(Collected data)
>>>

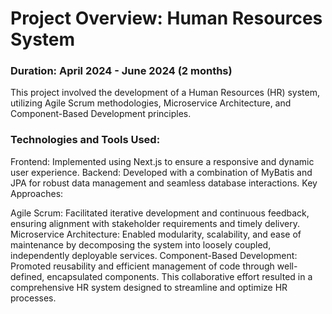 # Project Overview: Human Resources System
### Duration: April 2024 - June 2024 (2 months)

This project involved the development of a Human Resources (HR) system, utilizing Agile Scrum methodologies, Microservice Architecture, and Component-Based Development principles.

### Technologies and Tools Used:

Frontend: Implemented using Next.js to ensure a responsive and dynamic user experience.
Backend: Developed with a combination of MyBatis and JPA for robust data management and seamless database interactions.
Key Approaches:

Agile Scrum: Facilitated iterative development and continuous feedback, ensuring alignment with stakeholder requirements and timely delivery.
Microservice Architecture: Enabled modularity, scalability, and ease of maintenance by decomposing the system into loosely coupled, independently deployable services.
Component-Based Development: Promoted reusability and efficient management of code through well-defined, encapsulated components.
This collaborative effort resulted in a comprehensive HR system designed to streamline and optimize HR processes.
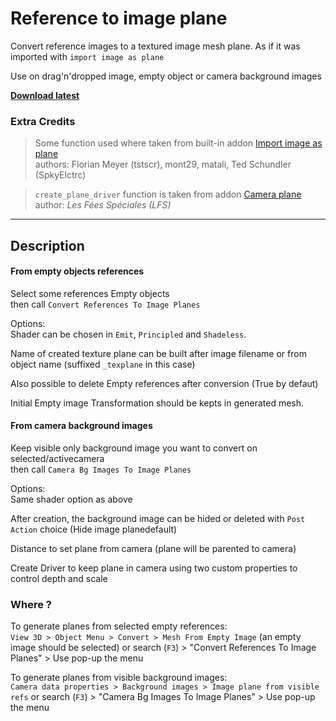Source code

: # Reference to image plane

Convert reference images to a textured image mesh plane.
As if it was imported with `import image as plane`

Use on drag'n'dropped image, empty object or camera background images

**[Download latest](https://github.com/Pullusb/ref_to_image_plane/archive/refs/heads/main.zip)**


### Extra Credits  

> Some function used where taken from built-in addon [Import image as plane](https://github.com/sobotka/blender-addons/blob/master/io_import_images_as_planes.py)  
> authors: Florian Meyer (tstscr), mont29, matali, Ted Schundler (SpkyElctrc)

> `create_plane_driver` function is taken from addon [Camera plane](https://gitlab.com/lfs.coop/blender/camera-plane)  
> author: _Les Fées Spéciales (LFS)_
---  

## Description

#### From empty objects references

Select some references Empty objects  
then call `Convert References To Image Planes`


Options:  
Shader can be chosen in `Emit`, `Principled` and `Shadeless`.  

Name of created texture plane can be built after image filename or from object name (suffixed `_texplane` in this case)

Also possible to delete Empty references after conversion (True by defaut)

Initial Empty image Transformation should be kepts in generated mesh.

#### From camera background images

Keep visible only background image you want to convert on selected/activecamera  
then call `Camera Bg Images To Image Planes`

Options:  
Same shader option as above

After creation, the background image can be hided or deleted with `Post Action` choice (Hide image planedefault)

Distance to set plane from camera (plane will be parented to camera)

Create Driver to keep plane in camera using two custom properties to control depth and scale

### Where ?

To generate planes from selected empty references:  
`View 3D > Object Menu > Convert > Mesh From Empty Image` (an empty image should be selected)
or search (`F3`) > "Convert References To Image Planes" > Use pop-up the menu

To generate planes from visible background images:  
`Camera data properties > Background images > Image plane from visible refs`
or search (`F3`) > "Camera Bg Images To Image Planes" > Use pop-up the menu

<<<

» **Work order**
Filter the records down to the lines that contain the string "Scrum", and copy those lines.

» **Answer to this task**
This project involved the development of a Human Resources (HR) system, utilizing Agile Scrum methodologies, Microservice Architecture, and Component-Based Development principles.
Agile Scrum: Facilitated iterative development and continuous feedback, ensuring alignment with stakeholder requirements and timely delivery.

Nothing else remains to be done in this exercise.